The Alliance was founded at a time when empires still existed. Sayle convincingly demonstrates how France and the United Kingdom tried – and ultimately failed – to “use” NATO to help arrest the collapse of their colonial policies. For example, the Washington Treaty, NATO’s founding treaty, initially included France’s Algerian departments. A few years later, France and the United Kingdom found themselves at loggerheads with the United States over their position on the Suez Crisis. Yet Washington remained firm in its belief that the age of empires was over and that the Alliance should not be perceived as supporting an idea that would alienate most of the rest of the world. Interestingly enough, a decade later, when the United States asked for support in Vietnam, its European Allies had lost all appetite for using NATO beyond its European borders.

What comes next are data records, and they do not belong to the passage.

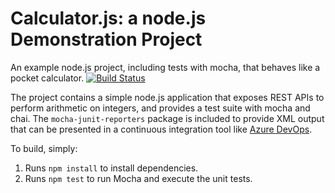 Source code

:Calculator.js: a node.js Demonstration Project
==============================================
An example node.js project, including tests with mocha, that behaves like
a pocket calculator.
[![Build Status](https://dev.azure.com/nskhan070780/Agile%20Planning%20and%20Portfolio%20Management%20with%20Azure%20Boards/_apis/build/status/PartsUnlimitedE2E?branchName=master)](https://dev.azure.com/nskhan070780/Agile%20Planning%20and%20Portfolio%20Management%20with%20Azure%20Boards/_build/latest?definitionId=1&branchName=master)

The project contains a simple node.js application that exposes REST APIs
to perform arithmetic on integers, and provides a test suite with mocha
and chai.  The `mocha-junit-reporters` package is included to provide XML
output that can be presented in a continuous integration tool like
[Azure DevOps](https://azure.com/devops).

To build, simply:

1. Runs `npm install` to install dependencies.
2. Runs `npm test` to run Mocha and execute the unit tests.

Sayle persuasively explains the United Kingdom’s constant balancing act between being the preferred Ally of the United States, while also seeking access to the European Economic Community’s benefits. He also details the irritations caused by French leader Charles De Gaulle, who loathed NATO while at the same time demanding its support in French colonial affairs in Northern Africa. De Gaulle also made a pitch for a triumvirate of France, the United Kingdom and the United States to run the Alliance. Yet, after the easing of Cold War tensions in the wake of the end of the Cuban Missile Crisis and having vetoed Britain’s first application for membership in the European Economic Community, he took France out of NATO’s military arrangements in 1966. He believed that his country no longer needed the protection of the United States. Consequently, the Federal Republic of Germany started to play a more self-confident role in the Alliance. However, Sayle also shows the contradictory views held by some Allies about a rising West Germany: fears that the Germans might elect a revanchist government and seek to acquire nuclear weapons varied with fears that Bonn could seek accommodation with Moscow at the expense of Allied unity.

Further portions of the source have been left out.